Problem description →
Among the entries below, find the lines with the word "Player" and copy them.

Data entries
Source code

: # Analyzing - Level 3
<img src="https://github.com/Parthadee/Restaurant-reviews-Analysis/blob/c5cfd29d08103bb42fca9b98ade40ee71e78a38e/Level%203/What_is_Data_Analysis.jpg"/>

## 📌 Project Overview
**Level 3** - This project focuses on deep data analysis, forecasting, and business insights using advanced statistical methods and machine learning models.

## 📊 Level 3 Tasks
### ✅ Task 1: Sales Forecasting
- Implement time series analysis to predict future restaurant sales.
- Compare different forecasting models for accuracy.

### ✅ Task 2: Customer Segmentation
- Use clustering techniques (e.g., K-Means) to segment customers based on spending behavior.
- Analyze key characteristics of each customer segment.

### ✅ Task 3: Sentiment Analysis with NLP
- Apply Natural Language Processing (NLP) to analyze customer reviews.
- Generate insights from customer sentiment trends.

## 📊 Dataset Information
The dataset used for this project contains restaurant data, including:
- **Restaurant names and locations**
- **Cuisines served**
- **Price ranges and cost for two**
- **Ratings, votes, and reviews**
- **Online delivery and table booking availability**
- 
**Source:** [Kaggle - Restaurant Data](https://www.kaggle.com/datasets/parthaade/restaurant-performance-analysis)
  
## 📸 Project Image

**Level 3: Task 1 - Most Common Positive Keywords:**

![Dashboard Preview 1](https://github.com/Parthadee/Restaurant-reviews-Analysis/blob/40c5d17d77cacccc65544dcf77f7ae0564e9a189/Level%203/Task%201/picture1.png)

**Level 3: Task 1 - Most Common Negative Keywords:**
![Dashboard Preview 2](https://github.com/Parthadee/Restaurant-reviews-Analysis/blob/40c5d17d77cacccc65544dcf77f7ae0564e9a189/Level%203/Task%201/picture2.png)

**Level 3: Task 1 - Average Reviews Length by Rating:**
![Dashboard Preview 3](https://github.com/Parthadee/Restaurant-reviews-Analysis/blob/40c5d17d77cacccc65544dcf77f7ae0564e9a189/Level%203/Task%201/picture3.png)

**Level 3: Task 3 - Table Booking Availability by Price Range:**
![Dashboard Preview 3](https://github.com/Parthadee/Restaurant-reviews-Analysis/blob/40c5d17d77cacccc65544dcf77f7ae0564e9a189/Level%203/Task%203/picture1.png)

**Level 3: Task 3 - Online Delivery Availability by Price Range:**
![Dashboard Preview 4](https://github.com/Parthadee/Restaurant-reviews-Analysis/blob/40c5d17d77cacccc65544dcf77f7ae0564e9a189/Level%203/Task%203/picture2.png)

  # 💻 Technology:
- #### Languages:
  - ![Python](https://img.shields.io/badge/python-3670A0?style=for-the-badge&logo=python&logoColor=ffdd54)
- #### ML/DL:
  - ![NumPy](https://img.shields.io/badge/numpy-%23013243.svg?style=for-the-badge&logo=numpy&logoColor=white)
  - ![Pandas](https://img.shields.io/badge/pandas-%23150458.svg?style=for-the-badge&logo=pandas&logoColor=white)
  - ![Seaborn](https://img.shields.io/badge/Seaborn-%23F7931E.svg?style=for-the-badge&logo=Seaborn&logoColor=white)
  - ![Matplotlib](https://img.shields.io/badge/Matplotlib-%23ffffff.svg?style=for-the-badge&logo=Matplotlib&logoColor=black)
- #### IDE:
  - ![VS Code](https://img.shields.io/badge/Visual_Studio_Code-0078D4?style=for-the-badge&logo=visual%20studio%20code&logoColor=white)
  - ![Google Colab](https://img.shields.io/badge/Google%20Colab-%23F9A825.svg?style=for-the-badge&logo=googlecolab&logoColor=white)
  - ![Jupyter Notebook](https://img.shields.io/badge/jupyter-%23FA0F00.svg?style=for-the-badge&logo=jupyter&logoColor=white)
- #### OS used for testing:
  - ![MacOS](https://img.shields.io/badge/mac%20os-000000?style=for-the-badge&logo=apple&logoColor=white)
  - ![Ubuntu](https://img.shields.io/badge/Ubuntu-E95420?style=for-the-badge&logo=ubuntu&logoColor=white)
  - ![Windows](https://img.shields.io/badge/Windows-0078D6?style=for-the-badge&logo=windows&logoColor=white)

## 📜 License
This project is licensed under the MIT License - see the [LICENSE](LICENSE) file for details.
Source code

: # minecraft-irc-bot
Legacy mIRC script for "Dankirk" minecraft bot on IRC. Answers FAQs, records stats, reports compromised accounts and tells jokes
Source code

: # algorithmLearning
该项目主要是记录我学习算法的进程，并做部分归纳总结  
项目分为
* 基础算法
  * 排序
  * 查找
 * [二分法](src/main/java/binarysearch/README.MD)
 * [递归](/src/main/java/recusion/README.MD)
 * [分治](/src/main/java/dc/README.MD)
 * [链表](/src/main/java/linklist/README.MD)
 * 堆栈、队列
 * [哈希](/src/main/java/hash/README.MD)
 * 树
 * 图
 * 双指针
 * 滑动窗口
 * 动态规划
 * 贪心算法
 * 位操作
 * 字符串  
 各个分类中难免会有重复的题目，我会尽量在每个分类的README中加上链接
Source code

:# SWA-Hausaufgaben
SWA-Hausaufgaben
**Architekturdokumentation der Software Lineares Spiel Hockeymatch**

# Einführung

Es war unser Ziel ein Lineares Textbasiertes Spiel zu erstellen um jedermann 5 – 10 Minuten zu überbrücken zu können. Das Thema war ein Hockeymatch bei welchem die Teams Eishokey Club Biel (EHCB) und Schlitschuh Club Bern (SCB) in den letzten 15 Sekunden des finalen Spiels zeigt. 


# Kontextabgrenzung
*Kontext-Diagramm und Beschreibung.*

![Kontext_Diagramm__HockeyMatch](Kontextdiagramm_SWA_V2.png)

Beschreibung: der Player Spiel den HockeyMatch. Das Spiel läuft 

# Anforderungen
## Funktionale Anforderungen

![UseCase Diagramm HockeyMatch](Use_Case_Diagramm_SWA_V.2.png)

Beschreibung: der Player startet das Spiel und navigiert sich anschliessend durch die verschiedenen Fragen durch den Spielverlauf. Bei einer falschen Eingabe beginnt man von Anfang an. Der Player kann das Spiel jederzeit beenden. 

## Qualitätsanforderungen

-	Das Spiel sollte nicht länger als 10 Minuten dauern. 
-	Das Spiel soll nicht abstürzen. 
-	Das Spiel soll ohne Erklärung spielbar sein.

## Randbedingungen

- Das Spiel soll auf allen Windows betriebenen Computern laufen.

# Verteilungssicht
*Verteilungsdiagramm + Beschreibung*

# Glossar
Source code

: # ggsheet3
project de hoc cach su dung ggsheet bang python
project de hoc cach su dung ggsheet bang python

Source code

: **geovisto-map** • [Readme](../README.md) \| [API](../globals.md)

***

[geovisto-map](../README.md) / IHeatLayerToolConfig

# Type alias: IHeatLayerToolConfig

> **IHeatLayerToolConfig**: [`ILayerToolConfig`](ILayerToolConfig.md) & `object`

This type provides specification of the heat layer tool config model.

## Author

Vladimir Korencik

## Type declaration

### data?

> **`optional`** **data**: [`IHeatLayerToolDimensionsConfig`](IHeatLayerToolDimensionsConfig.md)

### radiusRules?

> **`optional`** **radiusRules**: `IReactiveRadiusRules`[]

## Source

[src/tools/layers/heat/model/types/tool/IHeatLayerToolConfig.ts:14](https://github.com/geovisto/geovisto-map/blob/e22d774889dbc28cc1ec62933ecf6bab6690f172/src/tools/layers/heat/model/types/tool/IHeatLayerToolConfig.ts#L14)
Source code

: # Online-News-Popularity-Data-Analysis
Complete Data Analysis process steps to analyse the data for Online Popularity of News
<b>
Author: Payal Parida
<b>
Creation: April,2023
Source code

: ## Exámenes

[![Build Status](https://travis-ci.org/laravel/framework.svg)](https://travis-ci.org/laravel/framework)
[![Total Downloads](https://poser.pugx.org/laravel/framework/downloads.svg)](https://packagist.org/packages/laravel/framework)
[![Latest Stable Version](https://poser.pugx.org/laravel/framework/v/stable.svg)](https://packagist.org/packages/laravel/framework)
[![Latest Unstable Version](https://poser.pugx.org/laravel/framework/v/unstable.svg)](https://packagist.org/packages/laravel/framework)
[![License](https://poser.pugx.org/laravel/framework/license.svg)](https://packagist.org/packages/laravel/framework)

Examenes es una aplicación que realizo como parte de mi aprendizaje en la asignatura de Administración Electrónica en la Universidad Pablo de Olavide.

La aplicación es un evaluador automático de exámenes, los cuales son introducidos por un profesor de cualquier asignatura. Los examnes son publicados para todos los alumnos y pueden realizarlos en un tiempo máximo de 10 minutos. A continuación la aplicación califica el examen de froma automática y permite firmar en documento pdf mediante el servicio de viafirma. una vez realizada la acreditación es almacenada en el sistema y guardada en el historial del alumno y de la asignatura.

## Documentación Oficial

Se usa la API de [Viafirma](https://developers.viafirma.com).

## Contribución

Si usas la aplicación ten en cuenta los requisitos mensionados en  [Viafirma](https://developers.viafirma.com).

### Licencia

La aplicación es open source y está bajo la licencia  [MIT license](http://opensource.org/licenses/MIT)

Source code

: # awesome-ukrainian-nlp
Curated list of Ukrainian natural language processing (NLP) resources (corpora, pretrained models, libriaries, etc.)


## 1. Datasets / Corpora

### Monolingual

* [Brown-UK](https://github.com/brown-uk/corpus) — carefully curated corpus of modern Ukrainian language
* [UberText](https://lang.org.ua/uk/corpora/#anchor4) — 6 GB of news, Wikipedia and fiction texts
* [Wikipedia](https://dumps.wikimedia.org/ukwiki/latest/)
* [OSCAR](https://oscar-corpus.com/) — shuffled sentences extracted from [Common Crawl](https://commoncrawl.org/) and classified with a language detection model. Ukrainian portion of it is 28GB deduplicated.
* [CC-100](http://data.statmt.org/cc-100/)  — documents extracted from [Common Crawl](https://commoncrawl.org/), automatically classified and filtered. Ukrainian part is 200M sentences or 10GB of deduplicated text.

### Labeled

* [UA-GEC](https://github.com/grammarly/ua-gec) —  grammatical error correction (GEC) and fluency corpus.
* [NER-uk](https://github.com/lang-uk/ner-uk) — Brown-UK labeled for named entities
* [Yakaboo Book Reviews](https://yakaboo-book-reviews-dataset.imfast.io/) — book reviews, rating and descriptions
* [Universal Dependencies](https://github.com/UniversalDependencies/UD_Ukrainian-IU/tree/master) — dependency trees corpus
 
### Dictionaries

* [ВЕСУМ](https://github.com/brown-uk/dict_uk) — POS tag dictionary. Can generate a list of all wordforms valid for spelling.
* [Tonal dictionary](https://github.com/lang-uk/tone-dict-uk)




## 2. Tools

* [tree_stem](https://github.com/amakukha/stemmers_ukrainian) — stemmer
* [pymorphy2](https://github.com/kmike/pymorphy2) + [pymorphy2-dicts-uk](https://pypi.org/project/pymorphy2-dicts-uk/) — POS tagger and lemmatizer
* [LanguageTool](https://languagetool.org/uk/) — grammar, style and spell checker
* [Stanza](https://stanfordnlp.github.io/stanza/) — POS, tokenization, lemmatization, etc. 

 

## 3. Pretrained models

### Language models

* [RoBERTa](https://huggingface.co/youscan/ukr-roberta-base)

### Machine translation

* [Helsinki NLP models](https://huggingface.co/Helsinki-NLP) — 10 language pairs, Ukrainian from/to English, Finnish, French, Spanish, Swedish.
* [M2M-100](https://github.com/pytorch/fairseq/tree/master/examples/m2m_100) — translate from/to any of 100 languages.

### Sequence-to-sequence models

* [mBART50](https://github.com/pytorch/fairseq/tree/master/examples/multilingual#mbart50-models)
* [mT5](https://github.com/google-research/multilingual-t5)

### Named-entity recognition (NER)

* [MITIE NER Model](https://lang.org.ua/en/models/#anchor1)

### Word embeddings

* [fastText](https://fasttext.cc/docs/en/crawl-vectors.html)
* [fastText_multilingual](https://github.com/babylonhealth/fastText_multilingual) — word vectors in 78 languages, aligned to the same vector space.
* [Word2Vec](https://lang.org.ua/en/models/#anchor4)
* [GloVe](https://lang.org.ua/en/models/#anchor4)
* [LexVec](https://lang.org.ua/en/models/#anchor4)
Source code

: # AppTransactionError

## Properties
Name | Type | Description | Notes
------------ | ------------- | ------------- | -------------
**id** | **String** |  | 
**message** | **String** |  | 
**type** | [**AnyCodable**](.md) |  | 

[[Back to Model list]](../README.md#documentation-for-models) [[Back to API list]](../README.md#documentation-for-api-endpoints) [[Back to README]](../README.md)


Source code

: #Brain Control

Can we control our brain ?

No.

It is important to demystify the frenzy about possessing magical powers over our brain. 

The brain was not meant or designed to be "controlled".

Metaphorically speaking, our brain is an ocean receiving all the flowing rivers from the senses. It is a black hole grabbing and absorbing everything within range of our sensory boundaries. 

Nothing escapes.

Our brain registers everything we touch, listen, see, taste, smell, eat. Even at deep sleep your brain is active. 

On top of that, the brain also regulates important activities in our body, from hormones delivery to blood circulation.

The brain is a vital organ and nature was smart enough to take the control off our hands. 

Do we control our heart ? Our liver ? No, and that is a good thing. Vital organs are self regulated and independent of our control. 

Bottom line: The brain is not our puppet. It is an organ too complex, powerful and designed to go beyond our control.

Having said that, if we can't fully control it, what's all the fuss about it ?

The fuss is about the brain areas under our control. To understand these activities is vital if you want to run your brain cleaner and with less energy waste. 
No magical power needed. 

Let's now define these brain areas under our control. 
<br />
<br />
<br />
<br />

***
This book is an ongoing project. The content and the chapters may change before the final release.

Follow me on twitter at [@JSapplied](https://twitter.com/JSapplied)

Reply →
Beschreibung: der Player Spiel den HockeyMatch. Das Spiel läuft 
Beschreibung: der Player startet das Spiel und navigiert sich anschliessend durch die verschiedenen Fragen durch den Spielverlauf. Bei einer falschen Eingabe beginnt man von Anfang an. Der Player kann das Spiel jederzeit beenden. 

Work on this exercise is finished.